- [Records provided]:
····················
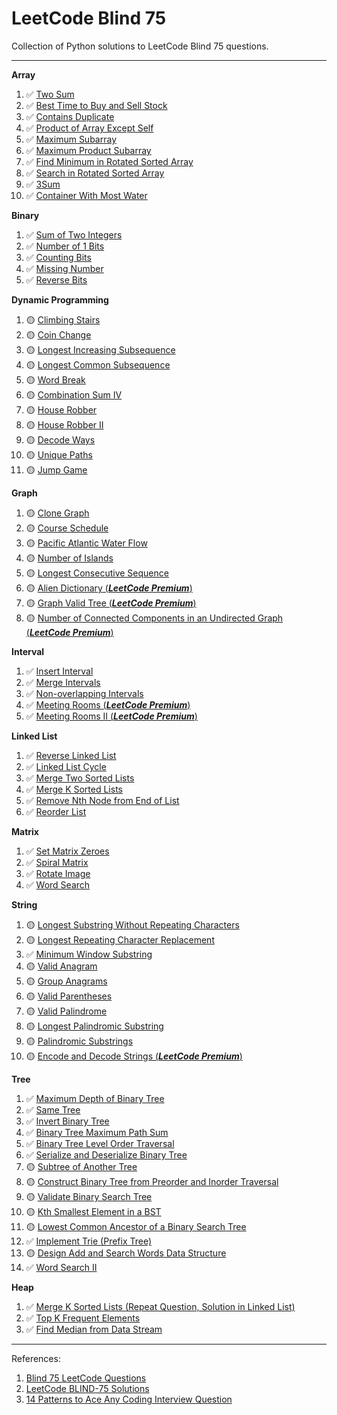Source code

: # LeetCode Blind 75

Collection of Python solutions to LeetCode Blind 75 questions.

---

**Array**

1. ✅ [Two Sum](./Array/0001%20-%20Two%20Sum/)
2. ✅ [Best Time to Buy and Sell Stock](./Array/0121%20-%20Best%20Time%20to%20Buy%20and%20Sell%20Stock/)
3. ✅ [Contains Duplicate](./Array/0217%20-%20Contains%20Duplicate/)
4. ✅ [Product of Array Except Self](./Array/0238%20-%20Product%20of%20Array%20Except%20Self/)
5. ✅ [Maximum Subarray](./Array/0053%20-%20Maximum%20Subarray/)
6. ✅ [Maximum Product Subarray](./Array/0152%20-%20Maximum%20Product%20Subarray/)
7. ✅ [Find Minimum in Rotated Sorted Array](./Array/0153%20-%20Find%20Minimum%20in%20Rotated%20Sorted%20Array/)
8. ✅ [Search in Rotated Sorted Array](./Array/0033%20-%20Search%20in%20Rotated%20Sorted%20Array/)
9. ✅ [3Sum](./Array/0015%20-%203Sum/)
10. ✅ [Container With Most Water](./Array/0011%20-%20Container%20With%20Most%20Water/)

**Binary**

1. ✅ [Sum of Two Integers](./Binary/0371%20-%20Sum%20of%20Two%20Integers/)
2. ✅ [Number of 1 Bits](./Binary/0191%20-%20Number%20of%201%20Bits/)
3. ✅ [Counting Bits](./Binary/0338%20-%20Counting%20Bits/)
4. ✅ [Missing Number](./Binary/0268%20-%20Missing%20Number/)
5. ✅ [Reverse Bits](./Binary/0190%20-%20Reverse%20Bits/)

**Dynamic Programming**

1. 🟡 [Climbing Stairs](./Dynamic%20Programming/0070%20-%20Climbing%20Stairs/)
2. 🟡 [Coin Change](./Dynamic%20Programming/0322%20-%20Coin%20Change/)
3. 🟡 [Longest Increasing Subsequence](./Dynamic%20Programming/0300%20-%20Longest%20Increasing%20Subsequence/)
4. 🟡 [Longest Common Subsequence](./Dynamic%20Programming/1143%20-%20Longest%20Common%20Subsequence/)
5. 🟡 [Word Break](./Dynamic%20Programming/0139%20-%20Word%20Break/)
6. 🟡 [Combination Sum IV](./Dynamic%20Programming/0377%20-%20Combination%20Sum%20IV/)
7. 🟡 [House Robber](./Dynamic%20Programming/0198%20-%20House%20Robber/)
8. 🟡 [House Robber II](./Dynamic%20Programming/0213%20-%20House%20Robber%20II/)
9. 🟡 [Decode Ways](./Dynamic%20Programming/0091%20-%20Decode%20Ways/)
10. 🟡 [Unique Paths](./Dynamic%20Programming/0062%20-%20Unique%20Paths/)
11. 🟡 [Jump Game](./Dynamic%20Programming/0055%20-%20Jump%20Game/)

**Graph**

1. 🟡 [Clone Graph](./Graph/0133%20-%20Clone%20Graph/)
2. 🟡 [Course Schedule](./Graph/0207%20-%20Course%20Schedule/)
3. 🟡 [Pacific Atlantic Water Flow](./Graph/0417%20-%20Pacific%20Atlantic%20Water%20Flow/)
4. 🟡 [Number of Islands](./Graph/0200%20-%20Number%20of%20Islands/)
5. 🟡 [Longest Consecutive Sequence](./Graph/0128%20-%20Longest%20Consecutive%20Sequence/)
6. 🟡 [Alien Dictionary (**_LeetCode Premium_**)](./Graph/0269%20-%20Alien%20Dictionary/)
7. 🟡 [Graph Valid Tree (**_LeetCode Premium_**)](./Graph/0261%20-%20Graph%20Valid%20Tree/)
8. 🟡 [Number of Connected Components in an Undirected Graph (**_LeetCode Premium_**)](./Graph/0323%20-%20Number%20of%20Connected%20Components%20in%20an%20Undirected%20Graph/)

**Interval**

1. ✅ [Insert Interval](./Interval/0057%20-%20Insert%20Interval/)
2. ✅ [Merge Intervals](./Interval/0056%20-%20Merge%20Intervals/)
3. ✅ [Non-overlapping Intervals](./Interval/0435%20-%20Non-overlapping%20Intervals/)
4. ✅ [Meeting Rooms (**_LeetCode Premium_**)](./Interval/0252%20-%20Meeting%20Rooms/)
5. ✅ [Meeting Rooms II (**_LeetCode Premium_**)](./Interval/0253%20-%20Meeting%20Rooms%20II/)

**Linked List**

1. ✅ [Reverse Linked List](./Linked%20List/0206%20-%20Reverse%20Linked%20List/)
2. ✅ [Linked List Cycle](./Linked%20List/0141%20-%20Linked%20List%20Cycle/)
3. ✅ [Merge Two Sorted Lists](./Linked%20List/0021%20-%20Merge%20Two%20Sorted%20Lists/)
4. ✅ [Merge K Sorted Lists](./Linked%20List/0023%20-%20Merge%20K%20Sorted%20Lists/)
5. ✅ [Remove Nth Node from End of List](./Linked%20List/0019%20-%20Remove%20Nth%20Node%20from%20End%20of%20List/)
6. ✅ [Reorder List](./Linked%20List/0143%20-%20Reorder%20List/)

**Matrix**

1. ✅ [Set Matrix Zeroes](./Matrix/0073%20-%20Set%20Matrix%20Zeroes/)
2. ✅ [Spiral Matrix](./Matrix/0054%20-%20Spiral%20Matrix/)
3. ✅ [Rotate Image](./Matrix/0048%20-%20Rotate%20Image/)
4. ✅ [Word Search](./Matrix/0079%20-%20Word%20Search/)

**String**

1. 🟡 [Longest Substring Without Repeating Characters](./String/0003%20-%20Longest%20Substring%20Without%20Repeating%20Characters/)
2. 🟡 [Longest Repeating Character Replacement](./String/0424%20-%20Longest%20Repeating%20Character%20Replacement/)
3. ✅ [Minimum Window Substring](./String/0076%20-%20Minimum%20Window%20Substring/)
4. 🟡 [Valid Anagram](./String/0242%20-%20Valid%20Anagram/)
5. 🟡 [Group Anagrams](./String/0049%20-%20Group%20Anagrams/)
6. 🟡 [Valid Parentheses](./String/0020%20-%20Valid%20Parentheses/)
7. 🟡 [Valid Palindrome](./String/0125%20-%20Valid%20Palindrome/)
8. 🟡 [Longest Palindromic Substring](./String/0005%20-%20Longest%20Palindromic%20Substring/)
9. 🟡 [Palindromic Substrings](./String/0647%20-%20Palindromic%20Substrings/)
10. 🟡 [Encode and Decode Strings (**_LeetCode Premium_**)](./String/0271%20-%20Encode%20and%20Decode%20Strings/)

**Tree**

1. ✅ [Maximum Depth of Binary Tree](./Tree/0104%20-%20Maximum%20Depth%20of%20Binary%20Tree/)
2. ✅ [Same Tree](./Tree/0100%20-%20Same%20Tree/)
3. ✅ [Invert Binary Tree](./Tree/0226%20-%20Invert%20Binary%20Tree/)
4. ✅ [Binary Tree Maximum Path Sum](./Tree/0124%20-%20Binary%20Tree%20Maximum%20Path%20Sum/)
5. ✅ [Binary Tree Level Order Traversal](./Tree/0102%20-%20Binary%20Tree%20Level%20Order%20Traversal/)
6. ✅ [Serialize and Deserialize Binary Tree](./Tree/0297%20-%20Serialize%20and%20Deserialize%20Binary%20Tree/)
7. 🟡 [Subtree of Another Tree](./Tree/0572%20-%20Subtree%20of%20Another%20Tree/)
8. 🟡 [Construct Binary Tree from Preorder and Inorder Traversal](./Tree/0105%20-%20Construct%20Binary%20Tree%20from%20Preorder%20and%20Inorder%20Traversal/)
9. 🟡 [Validate Binary Search Tree](./Tree/0098%20-%20Validate%20Binary%20Search%20Tree/)
10. 🟡 [Kth Smallest Element in a BST](./Tree/0230%20-%20Kth%20Smallest%20Element%20in%20a%20BST/)
11. 🟡 [Lowest Common Ancestor of a Binary Search Tree](./Tree/0235%20-%20Lowest%20Common%20Ancestor%20of%20a%20Binary%20Search%20Tree/)
12. ✅ [Implement Trie (Prefix Tree)](<./Tree/0208%20-%20Implement%20Trie%20(Prefix%20Tree)/>)
13. 🟡 [Design Add and Search Words Data Structure](./Tree/0211%20-%20Design%20Add%20and%20Search%20Words%20Data%20Structure/)
14. ✅ [Word Search II](./Tree/0212%20-%20Word%20Search%20II/)

**Heap**

1. ✅ [Merge K Sorted Lists (Repeat Question, Solution in Linked List)](./Linked%20List/0023%20-%20Merge%20K%20Sorted%20Lists/)
2. ✅ [Top K Frequent Elements](./Heap/0347%20-%20Top%20K%20Frequent%20Elements/)
3. ✅ [Find Median from Data Stream](./Heap/0295%20-%20Find%20Median%20from%20Data%20Stream/)

---

References:

1. [Blind 75 LeetCode Questions](https://leetcode.com/discuss/general-discussion/460599/blind-75-leetcode-questions)
2. [LeetCode BLIND-75 Solutions](https://youtube.com/playlist?list=PLot-Xpze53ldVwtstag2TL4HQhAnC8ATf&si=voYfyCjt6oXgk7J8)
3. [14 Patterns to Ace Any Coding Interview Question](https://hackernoon.com/14-patterns-to-ace-any-coding-interview-question-c5bb3357f6ed)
····················
- [About this task]:
Produce only the lines from the line containing "2. ✅ [Top K" through the line containing "1. [Blind 75", inclusive of both, exactly as they stand in the entries above.

- [Finished task]:
2. ✅ [Top K Frequent Elements](./Heap/0347%20-%20Top%20K%20Frequent%20Elements/)
3. ✅ [Find Median from Data Stream](./Heap/0295%20-%20Find%20Median%20from%20Data%20Stream/)

---

References:

1. [Blind 75 LeetCode Questions](https://leetcode.com/discuss/general-discussion/460599/blind-75-leetcode-questions)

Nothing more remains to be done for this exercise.